# Layla



## LaylaKitty (Nov 3, 2012)

Here are some pictures of my baby Layla...most of the pictures I have are of her sleeping, since that's what she does best.

ps...hopefully I uploaded those correctly :-D


----------



## spirite (Jul 31, 2012)

Oh my goodness what a cutie! How old is she?


----------



## LaylaKitty (Nov 3, 2012)

she is about 4 and a half months, some of those pictures are old...but too cute to not share  

Anybody know if she is considered a tuxedo?


----------



## Leazie (Apr 14, 2007)

Layla is adorable. If she is just black and white then I believe she is a tuxie.


----------



## maggie23 (Mar 10, 2012)

beautiful!


----------



## Heather102180 (Nov 19, 2003)

Very cuddley looking! :-D


----------



## OctoberinMaine (Sep 12, 2006)

What a cute kitty! I've always thought that if I had a girl cat, her name would be Layla.


----------



## LaylaKitty (Nov 3, 2012)

Dropping Layla off to be spayed in a few hours , I'm nervous for her...hope she does okay at the vet overnight. I'm sure tomorrow I'll get some more good cuddly pictures when she is groggy.


----------



## LaylaKitty (Nov 3, 2012)

Here are some more pictures of her cuddling, hopefully she still loves me like this when I pick her up tomorrow.


----------



## jadis (Jul 9, 2011)

She is cute! I heard the song Layla today and thought that would be a good name for a cat.


----------



## spirite (Jul 31, 2012)

hope everything went well!


----------



## LaylaKitty (Nov 3, 2012)

Layla is home from the vet, kinda shaking and chilling out in front of the space heater but she did eat and drink a little bit so hopefully she will be good to go in time to meet the family for Thanksgiving.


----------



## Arianwen (Jun 3, 2012)

Most young, healthy cats recover quite quickly from spaying and I have never know one be less affectionate after it. 

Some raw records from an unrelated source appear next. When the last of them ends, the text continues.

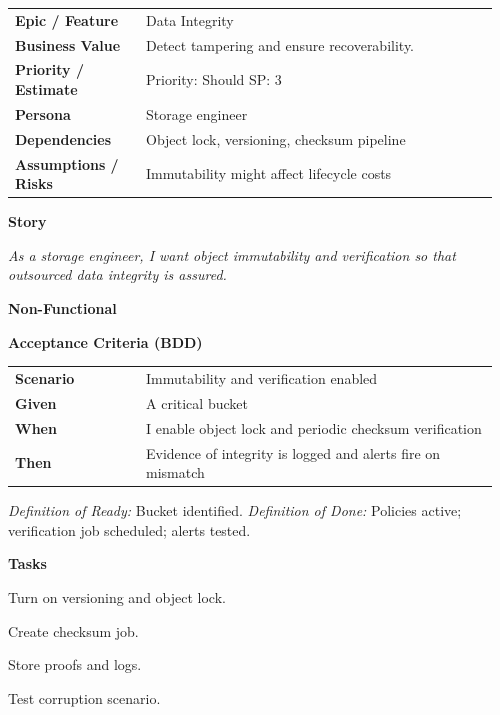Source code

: \documentclass[11pt,letterpaper]{article}
\makeatletter
\newenvironment{kvtable}{%
  \par\noindent\begin{tabular}{@{}>{\raggedright\bfseries\arraybackslash}p{0.26\linewidth} >{\raggedright\arraybackslash}p{0.70\linewidth}@{}}
}{\end{tabular}\par}
\newenvironment{bdd}{%
  \par\noindent\begin{tabular}{@{}>{\raggedright\bfseries\arraybackslash}p{0.26\linewidth} >{\raggedright\arraybackslash}p{0.70\linewidth}@{}}
}{\end{tabular}\par}
\newcommand{\DoRDoD}[2]{%
  \vspace{0.35em}
  {\footnotesize\color{Muted}%
    \textit{Definition of Ready:} #1 \; \textbullet\;
    \textit{Definition of Done:} #2%
  }%
}
\newenvironment{storycard}[2]{%
  \begin{tcolorbox}[cloudcard, title={#1 --- #2}]%
}{\end{tcolorbox}}
\newcommand{\sectionlabel}[1]{\par\vspace{0.35em}\textbf{#1}\par}
\makeatother
\begin{document}
\begin{storycard}{CCS-21}{Ch. 21 — Integrity Assurance for Data Outsourcing}
\begin{kvtable}
Epic / Feature & Data Integrity\\
Business Value & Detect tampering and ensure recoverability.\\
Priority / Estimate & Priority: Should \quad SP: 3\\
Persona & Storage engineer\\
Dependencies & Object lock, versioning, checksum pipeline\\
Assumptions / Risks & Immutability might affect lifecycle costs\\
\end{kvtable}
\sectionlabel{Story}
\textit{As a storage engineer, I want object immutability and verification so that outsourced data integrity is assured.}
\sectionlabel{Non-Functional}\;
\sectionlabel{Acceptance Criteria (BDD)}
\begin{bdd}
Scenario & Immutability and verification enabled\\
Given & A critical bucket\\
When & I enable object lock and periodic checksum verification\\
Then & Evidence of integrity is logged and alerts fire on mismatch\\
\end{bdd}
\DoRDoD{Bucket identified.}{Policies active; verification job scheduled; alerts tested.}
\sectionlabel{Tasks}
\begin{checklist}
\item Turn on versioning and object lock.
\item Create checksum job.
\item Store proofs and logs.
\item Test corruption scenario.
\end{checklist}
\end{storycard}
\end{document}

She's adorable -I don't understand why black and white is unfashionable - two of mine are black and white and another is white and black.


----------



## LaylaKitty (Nov 3, 2012)

more pictures of Layla, mostly her trying to distract me from studying...but lets be honest I'm a med student so I study too much, I love her distracting me from time to time. The one in the box is her right after she got spayed, she camped out in that box for 2 days in front of the space heater..all healed up and back into trouble now!


----------



## spirite (Jul 31, 2012)

Is she in your backpack in the second picture? It's soooo cute!

"Why study when you can look at me?"


----------



## LaylaKitty (Nov 3, 2012)

yep, she loves my backpack and my purse..I'm getting the impression she wants to come to class with me. I bet she would think differently if she knew that my med school shares buildings with the veterinarian school..lol.


----------



## Leazie (Apr 14, 2007)

She looks like she is playing zombie in the last picture :wink:


----------